Our own Royce of Quisenberry Station was selling filling adaptors that uses a hose between the can and the gas tank. This allowed the can to be turned horizontal allowing all the butane to be used. These cans are designed to be used in a horizontal position with the notch facing a certain direction (can't remember if it's up or down). Inside the can there's a small tube from the nozzle that bends 90 degrees towards the "down" side of the can. 

At any rate, get in touch with Royce and see if he still has any of those adaptors left.


----------



## Pete Thornton (Jan 2, 2008)

can't remember if it's up or down 

Be nice to know! I spent 10 minutes searching the web for a manual for one of those stoves, but no dice. I have one of Royce's adaptors, but I usually use it upside down; I didn't realise there was a horizontal option. 

Now, where's that 'empty' can I just put in the trash. Maybe time to try it horizontal... 


_[2 minutes later]_ OK - found it. Ans: Notch down.

The top of the butane can has a notch in the ring, used for clipping the adaptor to the can or (presumably) for attaching the can to a stove. 
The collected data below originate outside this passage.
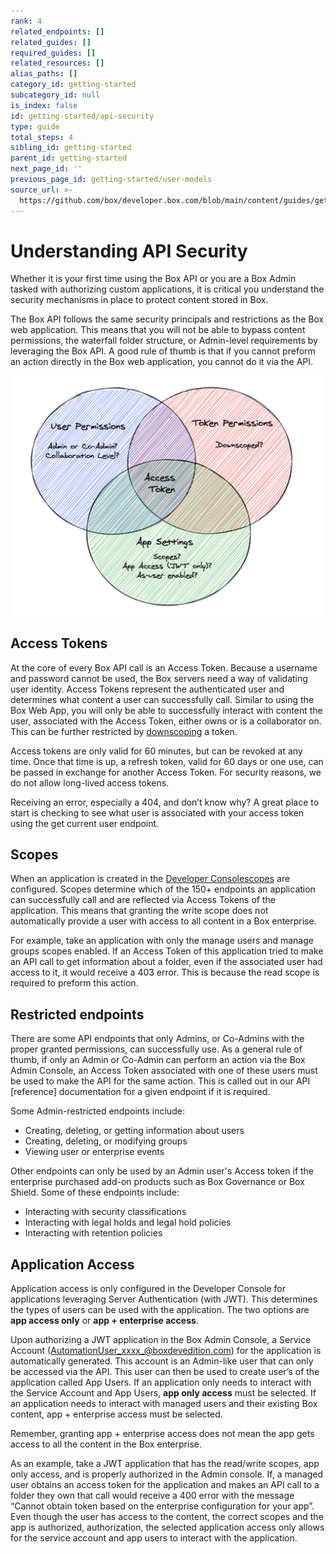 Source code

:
 ```yaml
---
rank: 4
related_endpoints: []
related_guides: []
required_guides: []
related_resources: []
alias_paths: []
category_id: getting-started
subcategory_id: null
is_index: false
id: getting-started/api-security
type: guide
total_steps: 4
sibling_id: getting-started
parent_id: getting-started
next_page_id: ''
previous_page_id: getting-started/user-models
source_url: >-
  https://github.com/box/developer.box.com/blob/main/content/guides/getting-started/api-security.md
---
```

# Understanding API Security

Whether it is your first time using the Box API or you are a Box Admin tasked
with authorizing custom applications, it is critical you understand the
security mechanisms in place to protect content stored in Box.

The Box API follows the same security principals and restrictions as the Box web
application. This means that you will not be able to bypass content permissions,
the waterfall folder structure, or Admin-level requirements by leveraging the
Box API. A good rule of thumb is that if you cannot preform an action directly
in the Box web application, you cannot do it via the API.

<ImageFrame center shadow border>

![Access Token Components](images/token_vendiagram.png)

</ImageFrame>

## Access Tokens

At the core of every Box API call is an Access Token. Because a username and
password cannot be used, the Box servers need a way of validating user identity.
Access Tokens represent the authenticated user and determines what content a
user can successfully call. Similar to using the Box Web App, you will only be
able to successfully interact with content the user, associated with the Access
Token, either owns or is a collaborator on. This can be further restricted by
[downscoping][downscope] a token.

Access tokens are only valid for 60 minutes, but can be revoked at any time.
Once that time is up, a refresh token, valid for 60 days or one use, can be
passed in exchange for another Access Token. For security reasons, we do not
allow long-lived access tokens.

<Message type=tip>

Receiving an error, especially a 404, and don’t know why? A great place to
start is checking to see what user is associated with your access token
using the get current user endpoint.

</Message>

## Scopes

When an application is created in the [Developer Console][dc][scopes][scopes]
are configured. Scopes determine which of the 150+ endpoints an application can
successfully call and are reflected via Access Tokens of the application.
This means that granting the write scope does not automatically provide a user
with access to all content in a Box enterprise.

For example, take an application with only the manage users and manage groups
scopes enabled. If an Access Token of this application tried to make an API call
to get information about a folder, even if the associated user had access to it,
it would receive a 403 error. This is because the read scope is required to
preform this action.

## Restricted endpoints

There are some API endpoints that only Admins, or Co-Admins with the proper
granted permissions, can successfully use. As a general rule of thumb, if only
an Admin or Co-Admin can perform an action via the Box Admin Console, an Access
Token associated with one of these users must be used to make the API for the
same action. This is called out in our API [reference] documentation for a
given endpoint if it is required.

Some Admin-restricted endpoints include:

- Creating, deleting, or getting information about users
- Creating, deleting, or modifying groups
- Viewing user or enterprise events

Other endpoints can only be used by an Admin user's Access token if the
enterprise purchased add-on products such as Box Governance or Box Shield. Some
of these endpoints include:

- Interacting with security classifications
- Interacting with legal holds and legal hold policies
- Interacting with retention policies

## Application Access

Application access is only configured in the Developer Console for applications
leveraging Server Authentication (with JWT). This determines the types of users
can be used with the application. The two options are **app access only** or
**app + enterprise access**.

Upon authorizing a JWT application in the Box Admin Console, a Service Account
(AutomationUser_xxxx_@boxdevedition.com) for the application is automatically
generated. This account is an Admin-like user that can only be accessed via the
API. This user can then be used to create user’s of the application called App
Users. If an application only needs to interact with the Service Account and
App Users, **app only access** must be selected. If an application needs to
interact with managed users and their existing Box content, app + enterprise
access must be selected. 

<Message type=tip>

Remember, granting app + enterprise access does not mean the app gets access
to all the content in the Box enterprise.

</Message>

As an example, take a JWT application that has the read/write scopes,
app only access, and is properly authorized in the Admin console. If, a
managed user obtains an access token for the application and makes an API call
to a folder they own that call would receive a 400 error with the message
“Cannot obtain token based on the enterprise configuration for your app”. Even
though the user has access to the content, the correct scopes and the app is
authorized, authorization, the selected application access only
allows for the service account and app users to interact with the application.

[downscope]: g://authentication/tokens/downscope
[dc]: https://app.box.com/developers/console
[scopes]: g://api-calls/permissions-and-errors/scopes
I took my 'empty' can outside with the 'Royce adaptor' and opened the valve with the notch up and notch down. When the notch was up, I got butane gas. *When the notch was down, I got some butane liquid as well as the gas! * 
_Thanks for the hint, Dwight!_


----------



## Bill4373 (Jan 3, 2008)

what butane canisters are you using??


----------



## Dwight Ennis (Jan 2, 2008)

what butane canisters are you using??Mine are from the Asian supermarkets - about the size of a can of Krylon spray paint. Around $1.00 to $1.25 a can.


----------



## Jerry Barnes (Jan 2, 2008)

I got some of those at Cabela's.


----------



## rrdude (Feb 21, 2008)

what butane canisters are you using?? 


They are camping stove canisters. (PRIMUS, I believe.) They have a 3/8"(?) threaded nipple on top. The adapter screws onto this and you turn the canister upside down and push the adapter onto the fuel tank's valve.


----------



## cabforward (Feb 18, 2008)

For the Asian cans there is a 90 dergeree plastic pipe that is angled to the side of he can were the cut out on the rim is located. 
The cut out is ment to go down when in an Asian stove. 
When a can is low i eather hold a tender on its side or a small loco so that can is flat. 
Hope this helps 
matt


----------



## Jeff Williams (Jan 8, 2008)

Perhaps you have noticed that the butane can gets cooler as you drain butane out of it. There is a significant change in the pressure in the can that comes with this drop in temperature. At some point, the pressure in the butane can and the pressure in the loco's butane tank equalize, so no more butane is transferred. The pressure vs temperature relationship for butane and other gases and gas mixtures is shown in:


http://www.southernsteamtrains.com/notes/bestfuelgas.htm 


You can crack open the fuel valve on the loco a tiny amount while you are filling it which will reduce the pressure in the loco fuel tank to facilitate transfer


You can also put the can into a bath of warm (not hot) water a few inches deep which will increase the pressure in the can.

Earlier contributors have correctly noticed that you can never get the last of the butane out of the Korean stove fuel cans without turning the can horizontally, however, you can also buy the much more expensive butane cans that are intended for the use of refilling various butane-fueled devices (generally they are smaller in diameter than the Korean stove fuel cans and have a needle filler outlet) which will fully empty vertically.


----------



## Pete Thornton (Jan 2, 2008)

They are camping stove canisters. (PRIMUS, I believe.) They have a 3/8"(?) threaded nipple on top. 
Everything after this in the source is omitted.